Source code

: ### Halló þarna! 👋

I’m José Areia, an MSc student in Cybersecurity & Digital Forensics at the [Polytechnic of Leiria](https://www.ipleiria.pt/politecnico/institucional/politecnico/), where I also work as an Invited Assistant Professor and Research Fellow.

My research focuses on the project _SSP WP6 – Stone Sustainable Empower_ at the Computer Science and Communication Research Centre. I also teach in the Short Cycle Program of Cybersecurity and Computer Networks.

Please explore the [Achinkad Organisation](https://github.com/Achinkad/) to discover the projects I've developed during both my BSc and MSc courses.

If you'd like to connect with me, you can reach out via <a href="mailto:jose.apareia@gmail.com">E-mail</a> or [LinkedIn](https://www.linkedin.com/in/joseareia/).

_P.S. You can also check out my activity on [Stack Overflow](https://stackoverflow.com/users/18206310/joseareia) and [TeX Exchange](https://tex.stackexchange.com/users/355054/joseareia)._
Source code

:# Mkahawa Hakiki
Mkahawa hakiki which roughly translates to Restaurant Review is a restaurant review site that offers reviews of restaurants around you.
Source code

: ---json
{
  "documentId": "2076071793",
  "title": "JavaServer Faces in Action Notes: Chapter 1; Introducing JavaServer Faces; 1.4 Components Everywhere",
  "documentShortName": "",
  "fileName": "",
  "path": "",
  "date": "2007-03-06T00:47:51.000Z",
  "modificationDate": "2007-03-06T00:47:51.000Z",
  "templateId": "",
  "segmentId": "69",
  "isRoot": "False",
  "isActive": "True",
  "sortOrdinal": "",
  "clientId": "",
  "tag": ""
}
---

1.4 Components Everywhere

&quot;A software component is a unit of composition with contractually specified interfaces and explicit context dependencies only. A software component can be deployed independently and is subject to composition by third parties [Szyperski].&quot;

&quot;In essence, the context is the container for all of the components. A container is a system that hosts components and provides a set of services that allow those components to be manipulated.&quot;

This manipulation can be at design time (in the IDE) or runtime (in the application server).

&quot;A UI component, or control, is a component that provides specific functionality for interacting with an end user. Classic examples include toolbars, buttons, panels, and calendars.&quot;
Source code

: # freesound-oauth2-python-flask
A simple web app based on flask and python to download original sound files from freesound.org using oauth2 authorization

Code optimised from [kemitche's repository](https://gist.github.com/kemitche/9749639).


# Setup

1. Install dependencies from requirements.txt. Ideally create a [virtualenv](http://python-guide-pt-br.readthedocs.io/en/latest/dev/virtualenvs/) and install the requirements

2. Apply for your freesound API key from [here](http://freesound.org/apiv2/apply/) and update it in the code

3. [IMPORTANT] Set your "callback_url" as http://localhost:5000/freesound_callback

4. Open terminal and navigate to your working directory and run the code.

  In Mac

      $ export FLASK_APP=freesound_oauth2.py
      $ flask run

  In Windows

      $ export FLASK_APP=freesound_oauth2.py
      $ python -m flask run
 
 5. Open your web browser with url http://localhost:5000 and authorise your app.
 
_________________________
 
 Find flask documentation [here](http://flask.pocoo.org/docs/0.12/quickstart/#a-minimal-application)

§ **Exercise description**
What do the lines of the material read, from the first through the line with "Please explore the"? Transcribe them exactly and stop there.

§ **Reply to the task**
Source code

: ### Halló þarna! 👋

I’m José Areia, an MSc student in Cybersecurity & Digital Forensics at the [Polytechnic of Leiria](https://www.ipleiria.pt/politecnico/institucional/politecnico/), where I also work as an Invited Assistant Professor and Research Fellow.

My research focuses on the project _SSP WP6 – Stone Sustainable Empower_ at the Computer Science and Communication Research Centre. I also teach in the Short Cycle Program of Cybersecurity and Computer Networks.

Please explore the [Achinkad Organisation](https://github.com/Achinkad/) to discover the projects I've developed during both my BSc and MSc courses.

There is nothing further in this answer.